→ Task goal:
Please print exactly the lines below, from the start of the material up to and including the line with "2. Créer un", but none of the pictures.

═════ Data for this exercise

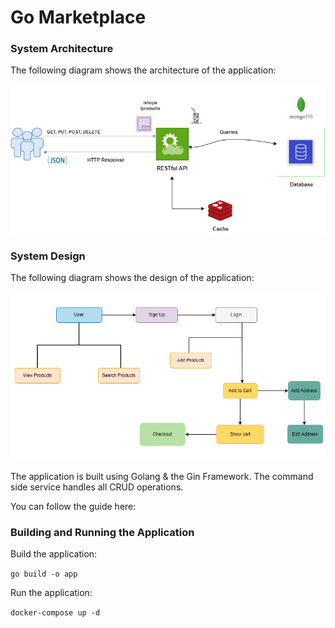 # Go Marketplace

### System Architecture
The following diagram shows the architecture of the application:

![arch_diagram](/img/architecture.png)

### System Design
The following diagram shows the design of the application:

![design_diagram](/img/ecommerce_design.png)

The application is built using Golang & the Gin Framework. The command side service handles all CRUD operations.

You can follow the guide here: 

### Building and Running the Application
Build the application:

`go build -o app`

Run the application:

`docker-compose up -d`
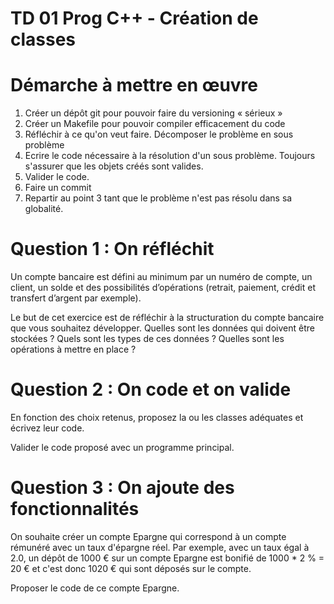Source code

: # TD 01 Prog C++ - Création de classes

# Démarche à mettre en œuvre

1. Créer un dépôt git pour pouvoir faire du versioning « sérieux »
2. Créer un Makefile pour pouvoir compiler efficacement du code
3. Réfléchir à ce qu'on veut faire. Décomposer le problème en sous problème
4. Ecrire le code nécessaire à la résolution d'un sous problème. Toujours s'assurer que les objets créés sont valides.
5. Valider le code.
6. Faire un commit
7. Repartir au point 3 tant que le problème n'est pas résolu dans sa globalité.

# Question 1 : On réfléchit

Un compte bancaire est défini au minimum par un numéro de compte, un client, un solde et des possibilités d’opérations (retrait, paiement, crédit et transfert d’argent par exemple). 

Le but de cet exercice est de réfléchir à la structuration du compte bancaire que vous souhaitez développer. Quelles sont les données qui doivent être stockées ? Quels sont les types de ces données ? Quelles sont les opérations à mettre en place ?

# Question 2 : On code et on valide

En fonction des choix retenus, proposez la ou les classes adéquates et écrivez leur code.

Valider le code proposé avec un programme principal.


# Question 3 : On ajoute des fonctionnalités

On souhaite créer un compte Epargne qui correspond à un compte rémunéré avec un taux d'épargne réel. Par exemple, avec un taux égal à 2.0, un dépôt de 1000 € sur un compte Epargne est bonifié de 1000 \* 2 % = 20 € et c'est donc 1020 € qui sont déposés sur le compte.

Proposer le code de ce compte Epargne.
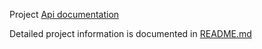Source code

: Project [Api documentation](https://github.com/nakulkumarbits/apib-assignment/blob/master/api-documentation.json)

Detailed project information is documented in [README.md](https://github.com/nakulkumarbits/apib-assignment/tree/master/fooddeliverysystem)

══════════

→ Exercise response:
 # Go Marketplace

### System Architecture
The following diagram shows the architecture of the application:

![arch_diagram](/img/architecture.png)

### System Design
The following diagram shows the design of the application:

![design_diagram](/img/ecommerce_design.png)

The application is built using Golang & the Gin Framework. The command side service handles all CRUD operations.

You can follow the guide here: 

### Building and Running the Application
Build the application:

`go build -o app`

Run the application:

`docker-compose up -d`
Source code

: # TD 01 Prog C++ - Création de classes

# Démarche à mettre en œuvre

1. Créer un dépôt git pour pouvoir faire du versioning « sérieux »
2. Créer un Makefile pour pouvoir compiler efficacement du code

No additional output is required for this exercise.